▶ [WHAT IS REQUIRED] Whatever appears in the listing must be reproduced exactly.

▶ [RECORDS]
>>>>

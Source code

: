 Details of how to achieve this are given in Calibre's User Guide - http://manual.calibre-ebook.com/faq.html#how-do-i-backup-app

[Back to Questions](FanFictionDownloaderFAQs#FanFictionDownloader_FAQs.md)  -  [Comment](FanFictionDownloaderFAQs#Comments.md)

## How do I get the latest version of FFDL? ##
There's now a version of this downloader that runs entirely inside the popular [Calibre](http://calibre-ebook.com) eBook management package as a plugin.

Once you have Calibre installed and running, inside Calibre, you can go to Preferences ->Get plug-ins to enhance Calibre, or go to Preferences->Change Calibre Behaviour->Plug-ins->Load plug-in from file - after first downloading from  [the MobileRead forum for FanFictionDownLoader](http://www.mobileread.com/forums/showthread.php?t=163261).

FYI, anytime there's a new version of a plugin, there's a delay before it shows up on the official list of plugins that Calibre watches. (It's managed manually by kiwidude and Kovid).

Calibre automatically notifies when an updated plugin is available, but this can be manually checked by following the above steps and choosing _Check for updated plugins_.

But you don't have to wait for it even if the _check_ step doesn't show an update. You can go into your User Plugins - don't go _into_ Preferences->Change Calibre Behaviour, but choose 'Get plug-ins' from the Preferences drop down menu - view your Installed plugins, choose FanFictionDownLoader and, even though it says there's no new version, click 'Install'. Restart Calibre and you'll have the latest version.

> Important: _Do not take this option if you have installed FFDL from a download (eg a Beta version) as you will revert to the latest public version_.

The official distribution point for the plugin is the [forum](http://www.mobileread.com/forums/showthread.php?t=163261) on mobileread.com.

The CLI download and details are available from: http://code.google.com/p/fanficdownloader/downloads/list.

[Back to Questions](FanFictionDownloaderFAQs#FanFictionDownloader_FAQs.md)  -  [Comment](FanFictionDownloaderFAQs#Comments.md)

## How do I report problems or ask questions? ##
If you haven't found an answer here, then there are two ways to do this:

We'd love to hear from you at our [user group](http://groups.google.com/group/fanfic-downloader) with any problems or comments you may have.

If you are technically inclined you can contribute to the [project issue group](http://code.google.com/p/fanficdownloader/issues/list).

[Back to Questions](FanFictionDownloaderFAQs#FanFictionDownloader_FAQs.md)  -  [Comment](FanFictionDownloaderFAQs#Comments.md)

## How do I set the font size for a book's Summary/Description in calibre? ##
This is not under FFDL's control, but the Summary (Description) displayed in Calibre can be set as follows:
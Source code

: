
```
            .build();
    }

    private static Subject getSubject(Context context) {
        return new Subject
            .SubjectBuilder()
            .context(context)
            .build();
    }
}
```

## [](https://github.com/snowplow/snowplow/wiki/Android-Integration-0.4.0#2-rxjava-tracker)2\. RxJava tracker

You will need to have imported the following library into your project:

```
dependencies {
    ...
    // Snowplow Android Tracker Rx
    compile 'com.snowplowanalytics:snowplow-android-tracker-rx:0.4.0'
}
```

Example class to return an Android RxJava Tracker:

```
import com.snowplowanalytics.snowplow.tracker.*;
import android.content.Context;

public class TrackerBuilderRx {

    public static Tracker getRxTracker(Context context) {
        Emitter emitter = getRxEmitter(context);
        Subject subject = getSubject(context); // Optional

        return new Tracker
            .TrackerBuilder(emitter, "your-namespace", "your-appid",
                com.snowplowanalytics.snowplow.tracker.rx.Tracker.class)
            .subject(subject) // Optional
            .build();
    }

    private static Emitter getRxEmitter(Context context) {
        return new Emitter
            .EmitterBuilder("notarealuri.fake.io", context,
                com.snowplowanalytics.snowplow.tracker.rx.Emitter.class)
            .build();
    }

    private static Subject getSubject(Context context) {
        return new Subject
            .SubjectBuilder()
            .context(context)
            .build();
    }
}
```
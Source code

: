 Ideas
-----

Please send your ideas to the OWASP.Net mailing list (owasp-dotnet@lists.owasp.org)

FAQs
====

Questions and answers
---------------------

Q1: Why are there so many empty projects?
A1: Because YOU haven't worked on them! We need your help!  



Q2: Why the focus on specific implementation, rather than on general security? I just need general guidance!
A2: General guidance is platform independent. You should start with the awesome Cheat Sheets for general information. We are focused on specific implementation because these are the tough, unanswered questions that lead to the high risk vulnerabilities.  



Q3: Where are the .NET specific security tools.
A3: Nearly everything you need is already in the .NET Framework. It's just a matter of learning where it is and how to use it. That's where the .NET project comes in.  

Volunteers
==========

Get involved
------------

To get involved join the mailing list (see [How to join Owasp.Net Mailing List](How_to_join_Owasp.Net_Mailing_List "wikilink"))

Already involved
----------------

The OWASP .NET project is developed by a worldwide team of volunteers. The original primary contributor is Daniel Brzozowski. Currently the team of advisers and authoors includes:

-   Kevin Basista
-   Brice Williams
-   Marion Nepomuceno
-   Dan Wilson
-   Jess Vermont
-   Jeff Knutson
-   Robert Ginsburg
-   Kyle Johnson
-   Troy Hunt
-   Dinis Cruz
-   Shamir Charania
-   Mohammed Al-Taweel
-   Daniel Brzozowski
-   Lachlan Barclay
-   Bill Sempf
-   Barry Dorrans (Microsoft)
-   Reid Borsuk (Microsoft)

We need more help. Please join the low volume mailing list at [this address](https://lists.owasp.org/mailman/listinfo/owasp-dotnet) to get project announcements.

<<<<

▶ [OUTPUT BELOW]
Source code

: Details of how to achieve this are given in Calibre's User Guide - http://manual.calibre-ebook.com/faq.html#how-do-i-backup-app

[Back to Questions](FanFictionDownloaderFAQs#FanFictionDownloader_FAQs.md)  -  [Comment](FanFictionDownloaderFAQs#Comments.md)

## How do I get the latest version of FFDL? ##
There's now a version of this downloader that runs entirely inside the popular [Calibre](http://calibre-ebook.com) eBook management package as a plugin.

Once you have Calibre installed and running, inside Calibre, you can go to Preferences ->Get plug-ins to enhance Calibre, or go to Preferences->Change Calibre Behaviour->Plug-ins->Load plug-in from file - after first downloading from  [the MobileRead forum for FanFictionDownLoader](http://www.mobileread.com/forums/showthread.php?t=163261).

FYI, anytime there's a new version of a plugin, there's a delay before it shows up on the official list of plugins that Calibre watches. (It's managed manually by kiwidude and Kovid).

Calibre automatically notifies when an updated plugin is available, but this can be manually checked by following the above steps and choosing _Check for updated plugins_.

But you don't have to wait for it even if the _check_ step doesn't show an update. You can go into your User Plugins - don't go _into_ Preferences->Change Calibre Behaviour, but choose 'Get plug-ins' from the Preferences drop down menu - view your Installed plugins, choose FanFictionDownLoader and, even though it says there's no new version, click 'Install'. Restart Calibre and you'll have the latest version.

> Important: _Do not take this option if you have installed FFDL from a download (eg a Beta version) as you will revert to the latest public version_.

The official distribution point for the plugin is the [forum](http://www.mobileread.com/forums/showthread.php?t=163261) on mobileread.com.

The CLI download and details are available from: http://code.google.com/p/fanficdownloader/downloads/list.

[Back to Questions](FanFictionDownloaderFAQs#FanFictionDownloader_FAQs.md)  -  [Comment](FanFictionDownloaderFAQs#Comments.md)

## How do I report problems or ask questions? ##
If you haven't found an answer here, then there are two ways to do this:

We'd love to hear from you at our [user group](http://groups.google.com/group/fanfic-downloader) with any problems or comments you may have.

If you are technically inclined you can contribute to the [project issue group](http://code.google.com/p/fanficdownloader/issues/list).

[Back to Questions](FanFictionDownloaderFAQs#FanFictionDownloader_FAQs.md)  -  [Comment](FanFictionDownloaderFAQs#Comments.md)

## How do I set the font size for a book's Summary/Description in calibre? ##
This is not under FFDL's control, but the Summary (Description) displayed in Calibre can be set as follows:
Source code

:
```
            .build();
    }

    private static Subject getSubject(Context context) {
        return new Subject
            .SubjectBuilder()
            .context(context)
            .build();
    }
}
```

## [](https://github.com/snowplow/snowplow/wiki/Android-Integration-0.4.0#2-rxjava-tracker)2\. RxJava tracker

You will need to have imported the following library into your project:

```
dependencies {
    ...
    // Snowplow Android Tracker Rx
    compile 'com.snowplowanalytics:snowplow-android-tracker-rx:0.4.0'
}
```

Example class to return an Android RxJava Tracker:

```
import com.snowplowanalytics.snowplow.tracker.*;
import android.content.Context;

public class TrackerBuilderRx {

    public static Tracker getRxTracker(Context context) {
        Emitter emitter = getRxEmitter(context);
        Subject subject = getSubject(context); // Optional

        return new Tracker
            .TrackerBuilder(emitter, "your-namespace", "your-appid",
                com.snowplowanalytics.snowplow.tracker.rx.Tracker.class)
            .subject(subject) // Optional
            .build();
    }

    private static Emitter getRxEmitter(Context context) {
        return new Emitter
            .EmitterBuilder("notarealuri.fake.io", context,
                com.snowplowanalytics.snowplow.tracker.rx.Emitter.class)
            .build();
    }

    private static Subject getSubject(Context context) {
        return new Subject
            .SubjectBuilder()
            .context(context)
            .build();
    }
}
```
Source code

: Ideas
-----

Please send your ideas to the OWASP.Net mailing list (owasp-dotnet@lists.owasp.org)

FAQs
====

Questions and answers
---------------------

Q1: Why are there so many empty projects?
A1: Because YOU haven't worked on them! We need your help!  



Q2: Why the focus on specific implementation, rather than on general security? I just need general guidance!
A2: General guidance is platform independent. You should start with the awesome Cheat Sheets for general information. We are focused on specific implementation because these are the tough, unanswered questions that lead to the high risk vulnerabilities.  



Q3: Where are the .NET specific security tools.
A3: Nearly everything you need is already in the .NET Framework. It's just a matter of learning where it is and how to use it. That's where the .NET project comes in.  

Volunteers
==========

Get involved
------------

To get involved join the mailing list (see [How to join Owasp.Net Mailing List](How_to_join_Owasp.Net_Mailing_List "wikilink"))

Already involved
----------------

The OWASP .NET project is developed by a worldwide team of volunteers. The original primary contributor is Daniel Brzozowski. Currently the team of advisers and authoors includes:

-   Kevin Basista
-   Brice Williams
-   Marion Nepomuceno
-   Dan Wilson
-   Jess Vermont
-   Jeff Knutson
-   Robert Ginsburg
-   Kyle Johnson
-   Troy Hunt
-   Dinis Cruz
-   Shamir Charania
-   Mohammed Al-Taweel
-   Daniel Brzozowski
-   Lachlan Barclay
-   Bill Sempf
-   Barry Dorrans (Microsoft)
-   Reid Borsuk (Microsoft)

We need more help. Please join the low volume mailing list at [this address](https://lists.owasp.org/mailman/listinfo/owasp-dotnet) to get project announcements.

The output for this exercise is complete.